Source: Vatican News Service
Pope Francis today announced that Archbishop Charles Scicluna of Malta will go to Chile to examine the case involving Bishop Juan Barros of Osorno, Chile. Archbishop Scicluna is President of the College for the examination of appeals (in matters of delicta graviora) at the Ordinary Session of the Congregation for the Doctrine of the Faith.
According to a statement from the Holy See Press Office, the decision to send Archbishop Scicluna to Chile comes "following recently received information regarding the case." The nature of that information was not disclosed but the statement said the archbishop would "hear those who have expressed their willingness to submit elements in their possession."
There have been a number of allegations that Bishop Barros took part in covering up the sex crimes of Fr Fernando Karadima. Fr Karadima had been a popular priest in Chile, but was found guilty by the Vatican in 2011 of abusing minors and sent to a life of "prayer and penance" - and prohibited from public exercise of his priestly ministry.
Controversy grew in 2015 when Pope Francis appointed Bishop Barros to lead the diocese of Osorno, triggering protests by some clerics in Chile and a riot during the bishop's installation service. The appointment and the Pope's defense of Bishop Barros became an issue during the Holy Father's January 15-22, 2018, apostolic journey to Chile and Peru.
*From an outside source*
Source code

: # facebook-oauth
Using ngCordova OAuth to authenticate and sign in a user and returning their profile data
During his visit to Chile, when the Pope was asked about the case, he said that until he saw proof that Bishop Juan Barros was complicit in covering up the sex crimes of Fr Karadima, such accusations were "all calumny."
These comments aroused worldwide criticism. Cardinal O'Malley of Boston, who also leads the Pontifical Commission for the Protection of Minors, said the Pontiff's response could be discouraging and could hurt victims.
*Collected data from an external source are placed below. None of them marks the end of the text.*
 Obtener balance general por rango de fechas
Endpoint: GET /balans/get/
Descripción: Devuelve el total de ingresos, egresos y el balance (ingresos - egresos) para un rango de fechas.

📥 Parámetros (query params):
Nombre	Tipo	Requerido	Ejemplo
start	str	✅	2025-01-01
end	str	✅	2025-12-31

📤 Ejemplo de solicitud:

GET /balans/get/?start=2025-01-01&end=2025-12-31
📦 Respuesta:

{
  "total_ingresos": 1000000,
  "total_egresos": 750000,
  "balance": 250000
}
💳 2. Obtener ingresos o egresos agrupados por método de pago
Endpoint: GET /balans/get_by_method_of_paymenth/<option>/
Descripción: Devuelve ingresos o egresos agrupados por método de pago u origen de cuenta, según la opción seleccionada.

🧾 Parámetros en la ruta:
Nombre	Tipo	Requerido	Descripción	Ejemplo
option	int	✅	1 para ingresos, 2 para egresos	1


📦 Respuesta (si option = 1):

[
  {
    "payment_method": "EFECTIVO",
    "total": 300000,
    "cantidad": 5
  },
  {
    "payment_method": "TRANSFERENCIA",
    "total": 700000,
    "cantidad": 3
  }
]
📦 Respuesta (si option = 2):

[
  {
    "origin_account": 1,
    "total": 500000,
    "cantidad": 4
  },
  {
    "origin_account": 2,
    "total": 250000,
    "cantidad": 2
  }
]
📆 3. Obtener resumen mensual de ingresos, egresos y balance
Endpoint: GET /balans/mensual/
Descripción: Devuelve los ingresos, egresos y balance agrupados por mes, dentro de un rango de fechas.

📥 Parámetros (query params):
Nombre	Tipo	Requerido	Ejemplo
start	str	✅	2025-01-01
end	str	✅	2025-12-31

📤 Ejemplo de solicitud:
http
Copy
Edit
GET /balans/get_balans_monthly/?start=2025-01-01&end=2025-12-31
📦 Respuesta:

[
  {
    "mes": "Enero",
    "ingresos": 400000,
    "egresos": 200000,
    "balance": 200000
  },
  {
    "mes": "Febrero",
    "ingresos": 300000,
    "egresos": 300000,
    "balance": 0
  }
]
The Pope stressed that while he does believe in "zero tolerance," he also will not cast stones until there is evidence.
The sex abuse scandals in Chile led to many protests, leading up to and during the Pope's visit to the country. Pope Francis did meet and apologize to victims of clerical sex abuse during his visit.
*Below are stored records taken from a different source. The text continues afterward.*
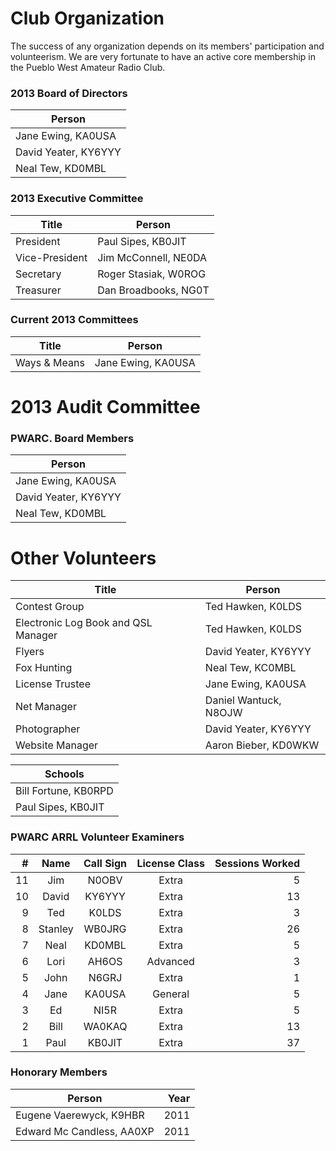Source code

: Club Organization
================

The success of any organization depends on its members' participation and volunteerism. We are very fortunate to have an active core membership in the Pueblo West Amateur Radio Club.

### 2013 Board of Directors ###

|Person|
|-----|
|Jane Ewing, <span class="callsign">KA0USA</span>|
|David Yeater, <span class="callsign">KY6YYY</span>|
|Neal Tew, <span class="callsign">KD0MBL</span>|

### 2013 Executive Committee ###

|Title|Person|
|-----|------|
|President|Paul Sipes, <span class="callsign">KB0JIT</span>|
|Vice-President|Jim McConnell, <span class="callsign">NE0DA</span>|
|Secretary|Roger Stasiak, <span class="callsign">W0ROG</span>|
|Treasurer|Dan Broadbooks, <span class="callsign">NG0T</span>|

### Current 2013 Committees ###

|Title|Person|
|-----|------|
|Ways & Means|Jane Ewing, <span class="callsign">KA0USA</span>|

2013 Audit Committee
===============

### PWARC. Board Members ###

|Person|
|------|
|Jane Ewing, <span class="callsign">KA0USA</span>|
|David Yeater, <span class="callsign">KY6YYY</span>|
|Neal Tew, <span class="callsign">KD0MBL</span>|

Other Volunteers
===============

|Title|Person|
|-----|------|
|Contest Group|Ted Hawken, <span class="callsign">K0LDS</span>|
|Electronic Log Book and QSL Manager|Ted Hawken, <span class="callsign">K0LDS</span>|
|Flyers|David Yeater, <span class="callsign">KY6YYY</span>|
|Fox Hunting|Neal Tew, <span class="callsign">KC0MBL</span>|
|License Trustee|Jane Ewing, <span class="callsign">KA0USA</span>|
|Net Manager|Daniel Wantuck, <span class="callsign">N8OJW</span>|
|Photographer|David Yeater, <span class="callsign">KY6YYY</span>|
|Website Manager|Aaron Bieber, <span class="callsign">KD0WKW</span>|

|Schools|
|------|
|Bill Fortune, <span class="callsign">KB0RPD</span>|
|Paul Sipes, <span class="callsign">KB0JIT</span>|


### PWARC ARRL Volunteer Examiners ###

|#|Name|Call Sign|License Class|Sessions Worked
|-:|:-:|:-:|:-:|-:|
|11|Jim|<span class="callsign">N0OBV</span>|Extra|5|
|10|David|<span class="callsign">KY6YYY</span>|Extra|13|
|9|Ted|<span class="callsign">K0LDS</span>|Extra|3|
|8|Stanley|<span class="callsign">WB0JRG</span>|Extra|26|
|7|Neal|<span class="callsign">KD0MBL</span>|Extra|5|
|6|Lori|<span class="callsign">AH6OS</span>|Advanced|3|
|5|John|<span class="callsign">N6GRJ</span>|Extra|1|
|4|Jane|<span class="callsign">KA0USA</span>|General|5|
|3|Ed|<span class="callsign">NI5R</span>|Extra|5 |
|2|Bill|<span class="callsign">WA0KAQ</span>|Extra|13|
|1|Paul|<span class="callsign">KB0JIT</span>|Extra|37|

### Honorary Members ###

|Person|Year|
|------|--:|
|Eugene Vaerewyck, <span class="callsign">K9HBR</span>|2011|
|Edward Mc Candless, <span class="callsign">AA0XP</span>|2011|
Speaking with reporters on his return flight from Peru to Rome, the Pope said, "I now realize that my expression was an unfortunate one." While apologizing for his choice of words, the Pope still stressed: "I can't condemn him because I don't have evidence and because I am convinced he is innocent."
Unless "credible evidence" is brought against him, Pope Francis said, Barros would remain in his place. In these circumstances, the findings of Archbishop Scicluna will be widely anticipated.
Archbishop Scicluna served as Promoter of Justice in the Congregation for the Doctrine of the Faith under the then-Cardinal Joseph Ratzinger. The Promoter of Justice is often referred to as the CDF's "chief prosecutor" and is charged with investigating canon law offenses that are regarded as being the most serious, including crimes against the sanctity of the Eucharist, violations of the seal of confession and allegations of the abuse of minors by clergy.
The Archbishop was credited with drawing up the 2010 universal norms that extended the Church's statutes of limitations on reporting cases of sexual abuse and expanded the category of ecclesial crimes to include sexual misconduct with a disabled adult and possession of child pornography. He also led investigations into the disgraced founder of the Legionaries of Christ, Father Marcial Maciel.